Each line of the data below from the one holding "should eq 1" to the one holding "## Matchers", inclusive, is to be reproduced exactly; no other line belongs in the answer.

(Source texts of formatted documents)
----
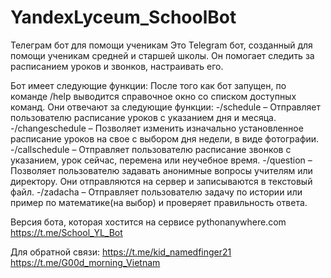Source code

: # YandexLyceum_SchoolBot
Телеграм бот для помощи ученикам
Это Telegram бот, созданный для помощи ученикам средней и старшей школы.
Он помогает следить за расписанием уроков и звонков, настраивать его.

Бот имеет следующие функции:
После того как бот запущен, по команде /help выводится справочное окно со списком доступных команд.  Они отвечают за следующие функции:
-/schedule – Отправляет пользователю расписание уроков с указанием дня и месяца.
-/changeschedule – Позволяет изменить изначально установленное расписание уроков на свое с выбором дня недели, в виде фотографии.
-/callschedule – Отправляет пользователю расписание звонков с указанием, урок сейчас, перемена или неучебное время.
-/question – Позволяет пользователю задавать анонимные вопросы учителям или директору. Они отправляются на сервер и записываются в текстовый файл.
-/zadacha – Отправляет пользователю задачу по истории или пример по математике(на выбор) и проверяет правильность ответа.

Версия бота, которая хостится на сервисе pythonanywhere.com
https://t.me/School_YL_Bot

Для обратной связи:
https://t.me/kid_namedfinger21
https://t.me/G00d_morning_Vietnam
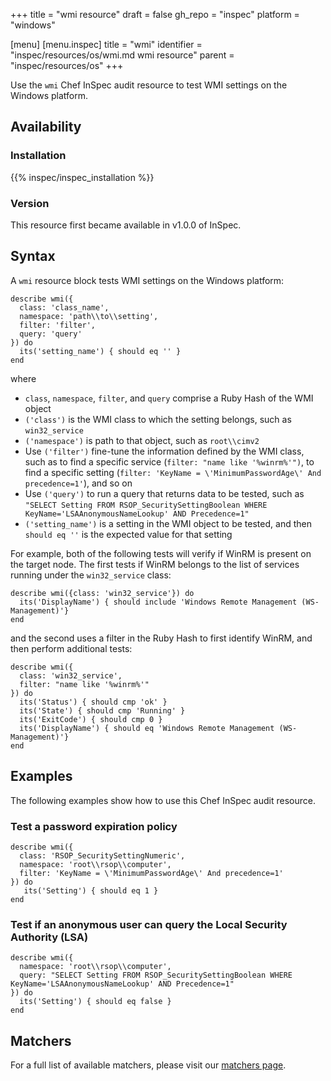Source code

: +++
title = "wmi resource"
draft = false
gh_repo = "inspec"
platform = "windows"

[menu]
  [menu.inspec]
    title = "wmi"
    identifier = "inspec/resources/os/wmi.md wmi resource"
    parent = "inspec/resources/os"
+++

Use the `wmi` Chef InSpec audit resource to test WMI settings on the Windows platform.

## Availability

### Installation

{{% inspec/inspec_installation %}}

### Version

This resource first became available in v1.0.0 of InSpec.

## Syntax

A `wmi` resource block tests WMI settings on the Windows platform:

    describe wmi({
      class: 'class_name',
      namespace: 'path\\to\\setting',
      filter: 'filter',
      query: 'query'
    }) do
      its('setting_name') { should eq '' }
    end

where

- `class`, `namespace`, `filter`, and `query` comprise a Ruby Hash of the WMI object
- `('class')` is the WMI class to which the setting belongs, such as `win32_service`
- `('namespace')` is path to that object, such as `root\\cimv2`
- Use `('filter')` fine-tune the information defined by the WMI class, such as to find a specific service (`filter: "name like '%winrm%'")`, to find a specific setting (`filter: 'KeyName = \'MinimumPasswordAge\' And precedence=1'`), and so on
- Use `('query')` to run a query that returns data to be tested, such as `"SELECT Setting FROM RSOP_SecuritySettingBoolean WHERE KeyName='LSAAnonymousNameLookup' AND Precedence=1"`
- `('setting_name')` is a setting in the WMI object to be tested, and then `should eq ''` is the expected value for that setting

For example, both of the following tests will verify if WinRM is present on the target node. The first tests if WinRM belongs to the list of services running under the `win32_service` class:

    describe wmi({class: 'win32_service'}) do
      its('DisplayName') { should include 'Windows Remote Management (WS-Management)'}
    end

and the second uses a filter in the Ruby Hash to first identify WinRM, and then perform additional tests:

    describe wmi({
      class: 'win32_service',
      filter: "name like '%winrm%'"
    }) do
      its('Status') { should cmp 'ok' }
      its('State') { should cmp 'Running' }
      its('ExitCode') { should cmp 0 }
      its('DisplayName') { should eq 'Windows Remote Management (WS-Management)'}
    end

## Examples

The following examples show how to use this Chef InSpec audit resource.

### Test a password expiration policy

    describe wmi({
      class: 'RSOP_SecuritySettingNumeric',
      namespace: 'root\\rsop\\computer',
      filter: 'KeyName = \'MinimumPasswordAge\' And precedence=1'
    }) do
       its('Setting') { should eq 1 }
    end

### Test if an anonymous user can query the Local Security Authority (LSA)

    describe wmi({
      namespace: 'root\\rsop\\computer',
      query: "SELECT Setting FROM RSOP_SecuritySettingBoolean WHERE KeyName='LSAAnonymousNameLookup' AND Precedence=1"
    }) do
      its('Setting') { should eq false }
    end

## Matchers

For a full list of available matchers, please visit our [matchers page](/inspec/matchers/).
----
_Solution for this problem_.
       its('Setting') { should eq 1 }
    end

### Test if an anonymous user can query the Local Security Authority (LSA)

    describe wmi({
      namespace: 'root\\rsop\\computer',
      query: "SELECT Setting FROM RSOP_SecuritySettingBoolean WHERE KeyName='LSAAnonymousNameLookup' AND Precedence=1"
    }) do
      its('Setting') { should eq false }
    end

## Matchers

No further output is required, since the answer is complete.